God has called me back to my blog. Yes, it has been 4 months, sometimes that's just how she goes. I really have no one reason for coming back to this because so many things have happened in my life since my last post that I would be a bananahead to try and reflect on all of the events. I do that enough on my head. Boggling. So many good things. And I mean goooood things.

I am just truckin along on this journey, learning new things each day and trying to remember them and apply them all because they are all just so tasty and useful. I am learning to take one day at a time, one step at a time and enjoying all of the wonderful things that are being brought my way in this season. I believe in seasons. without.a.doubt. Seasons of silence, seasons of TOO MUCH CRAZINESS, seasons of learning, seasons of hurting, seasons of healing, seasons of fellowship, and seasons of time a part from the world and just plain lonely-- partly because you are relishing in self pity and because you don't have a choice because you live in a small desolate town -- def doesn't help. Point is, we do what we gotta do with what we have. I took a month off of facebook, honestly the best thing I could have ever done. I don't even know why I have it back, that's how freeing it felt. But I find myself back to the social network and learning how to keep'r on the DL and not letting it control my mood. Because sometimes, facebook, sets me off on a not so nice feeling for the day, depending on what silliness crosses my path and makes me sad or just plain bitter. That is the love/hate relationship facebook and I have. So, fb and I... we are peers, and we deal and move on to the next.

Anyways, as the seasons have been changing literally, the fall brought its memories back of past years with the cool wet breeze and changing of the leaves.

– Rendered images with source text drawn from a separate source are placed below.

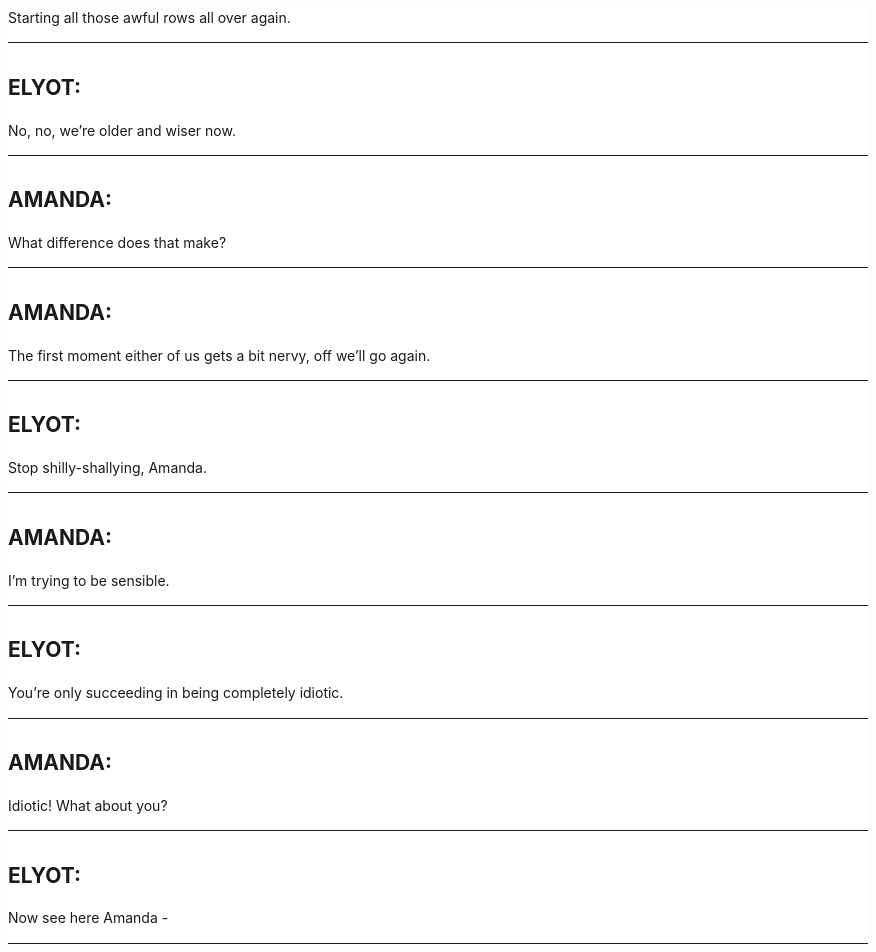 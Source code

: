 Starting all those awful rows all over again.

---

## ELYOT:

No, no, we’re older and wiser now.

---

## AMANDA:

What difference does that make?

---

## AMANDA:

The first moment either of us gets a bit nervy, off we’ll go again.

---

## ELYOT:

Stop shilly-shallying, Amanda.

---

## AMANDA:

I’m trying to be sensible.

---

## ELYOT:

You’re only succeeding in being completely idiotic.

---

## AMANDA:

Idiotic! What about you?

---

## ELYOT:

Now see here Amanda -

---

I  have always claimed fall as my season, and how no one can ever take it from me. You know how you find yourself reflecting on how certain times of the year when you have been through an interesting experience or something significant happened that robbed you of that season with it's souvenir's and memories. Well, fall was always spared. So I claimed it as my own and that I refuse to let anyone take it from me. I enjoy fall because it has so much feeling and emotion to it. In the sky and air, and the colours. So much personality and authenticity. Autumn is never the same as the one before. It absorbs its authenticity.

Winter is now setting in, the feeling of Christmas is approaching and we are basking in the 20 some odd days until we need to pack up and enjoy the last few days of the year. Before I get ahead of myself, I wanna enjoy it, not take it for granted. Enjoy the first snow fall, and pray for a white Christmas. Non of this soggy grass stuff we get the odd year, gross.

I can say that things right now are calm, taking its course. Day by day, step by step and season by season. Praying for the trials and lessons to be learned, praying that God can better equip me for the next, striving to "thrive not just survive" in the presence of now.